§ WHAT NEEDS TO BE DONE:
Count the lines below in which "yiisoft" appears, then give that number by itself.

§ DATA PROVIDED:
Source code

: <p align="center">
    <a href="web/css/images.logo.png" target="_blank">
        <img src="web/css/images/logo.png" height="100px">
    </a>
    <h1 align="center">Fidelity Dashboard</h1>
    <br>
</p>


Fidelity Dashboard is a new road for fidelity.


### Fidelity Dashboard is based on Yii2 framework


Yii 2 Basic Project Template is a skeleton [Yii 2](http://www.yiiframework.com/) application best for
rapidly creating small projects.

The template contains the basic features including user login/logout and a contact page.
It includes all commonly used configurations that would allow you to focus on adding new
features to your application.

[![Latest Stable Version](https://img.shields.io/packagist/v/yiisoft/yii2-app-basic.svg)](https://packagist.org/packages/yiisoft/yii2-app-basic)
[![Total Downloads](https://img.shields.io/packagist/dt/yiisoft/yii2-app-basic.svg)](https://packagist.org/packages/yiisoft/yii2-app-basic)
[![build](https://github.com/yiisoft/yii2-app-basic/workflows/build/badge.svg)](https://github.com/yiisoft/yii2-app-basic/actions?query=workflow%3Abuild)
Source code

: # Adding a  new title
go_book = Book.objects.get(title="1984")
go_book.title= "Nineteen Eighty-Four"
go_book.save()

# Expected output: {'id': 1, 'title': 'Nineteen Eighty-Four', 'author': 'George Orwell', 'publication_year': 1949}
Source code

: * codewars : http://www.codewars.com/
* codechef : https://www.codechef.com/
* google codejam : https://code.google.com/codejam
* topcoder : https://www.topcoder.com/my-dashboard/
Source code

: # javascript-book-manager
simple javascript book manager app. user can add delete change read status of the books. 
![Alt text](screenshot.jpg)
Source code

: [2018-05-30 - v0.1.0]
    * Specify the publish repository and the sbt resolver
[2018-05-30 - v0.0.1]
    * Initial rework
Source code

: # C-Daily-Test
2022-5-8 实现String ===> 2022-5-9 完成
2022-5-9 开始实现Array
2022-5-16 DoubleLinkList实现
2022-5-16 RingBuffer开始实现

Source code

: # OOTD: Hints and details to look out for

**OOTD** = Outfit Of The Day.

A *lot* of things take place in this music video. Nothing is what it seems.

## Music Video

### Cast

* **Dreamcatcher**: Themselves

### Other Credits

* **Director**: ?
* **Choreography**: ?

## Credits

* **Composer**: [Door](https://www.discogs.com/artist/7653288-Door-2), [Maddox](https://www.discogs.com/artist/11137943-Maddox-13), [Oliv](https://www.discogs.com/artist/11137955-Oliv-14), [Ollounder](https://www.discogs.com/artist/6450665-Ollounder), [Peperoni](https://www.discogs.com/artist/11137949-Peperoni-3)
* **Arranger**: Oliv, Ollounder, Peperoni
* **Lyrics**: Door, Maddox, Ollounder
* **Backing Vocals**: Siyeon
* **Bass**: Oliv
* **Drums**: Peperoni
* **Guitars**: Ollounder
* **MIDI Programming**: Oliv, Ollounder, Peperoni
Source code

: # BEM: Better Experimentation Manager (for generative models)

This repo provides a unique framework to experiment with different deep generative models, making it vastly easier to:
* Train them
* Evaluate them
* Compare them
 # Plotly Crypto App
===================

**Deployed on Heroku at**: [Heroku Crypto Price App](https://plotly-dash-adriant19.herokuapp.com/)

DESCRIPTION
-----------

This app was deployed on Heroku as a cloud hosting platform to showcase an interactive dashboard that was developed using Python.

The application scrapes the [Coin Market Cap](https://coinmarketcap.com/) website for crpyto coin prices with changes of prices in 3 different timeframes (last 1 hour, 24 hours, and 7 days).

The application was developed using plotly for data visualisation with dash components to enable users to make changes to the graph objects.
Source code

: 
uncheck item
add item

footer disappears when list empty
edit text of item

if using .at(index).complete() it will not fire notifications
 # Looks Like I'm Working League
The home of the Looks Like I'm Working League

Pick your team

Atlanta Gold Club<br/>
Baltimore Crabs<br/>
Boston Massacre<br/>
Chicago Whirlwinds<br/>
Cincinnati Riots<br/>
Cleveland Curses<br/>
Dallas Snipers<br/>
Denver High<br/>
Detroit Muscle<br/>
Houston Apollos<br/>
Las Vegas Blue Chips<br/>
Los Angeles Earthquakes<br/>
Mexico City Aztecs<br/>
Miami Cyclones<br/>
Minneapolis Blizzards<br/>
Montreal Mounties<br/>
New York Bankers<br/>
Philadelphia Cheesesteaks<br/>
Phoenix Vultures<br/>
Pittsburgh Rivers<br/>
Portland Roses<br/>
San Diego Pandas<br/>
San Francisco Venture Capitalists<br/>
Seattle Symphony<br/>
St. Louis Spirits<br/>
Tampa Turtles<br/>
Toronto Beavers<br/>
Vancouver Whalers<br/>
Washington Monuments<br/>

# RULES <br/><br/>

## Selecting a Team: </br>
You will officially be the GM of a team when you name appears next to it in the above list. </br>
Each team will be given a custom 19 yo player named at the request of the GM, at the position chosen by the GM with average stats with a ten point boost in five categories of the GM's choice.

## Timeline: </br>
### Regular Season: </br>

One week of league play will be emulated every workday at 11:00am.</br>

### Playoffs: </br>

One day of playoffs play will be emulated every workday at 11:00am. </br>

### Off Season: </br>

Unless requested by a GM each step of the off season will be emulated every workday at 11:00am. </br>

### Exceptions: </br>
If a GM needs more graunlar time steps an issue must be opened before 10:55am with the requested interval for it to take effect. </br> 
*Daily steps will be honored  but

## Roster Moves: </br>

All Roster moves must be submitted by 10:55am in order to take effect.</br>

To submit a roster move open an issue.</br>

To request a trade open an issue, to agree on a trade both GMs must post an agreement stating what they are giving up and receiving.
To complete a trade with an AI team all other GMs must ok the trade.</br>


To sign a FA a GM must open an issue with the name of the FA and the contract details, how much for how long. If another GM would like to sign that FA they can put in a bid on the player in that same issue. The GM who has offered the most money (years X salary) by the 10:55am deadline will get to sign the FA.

§ RESPONSE:
3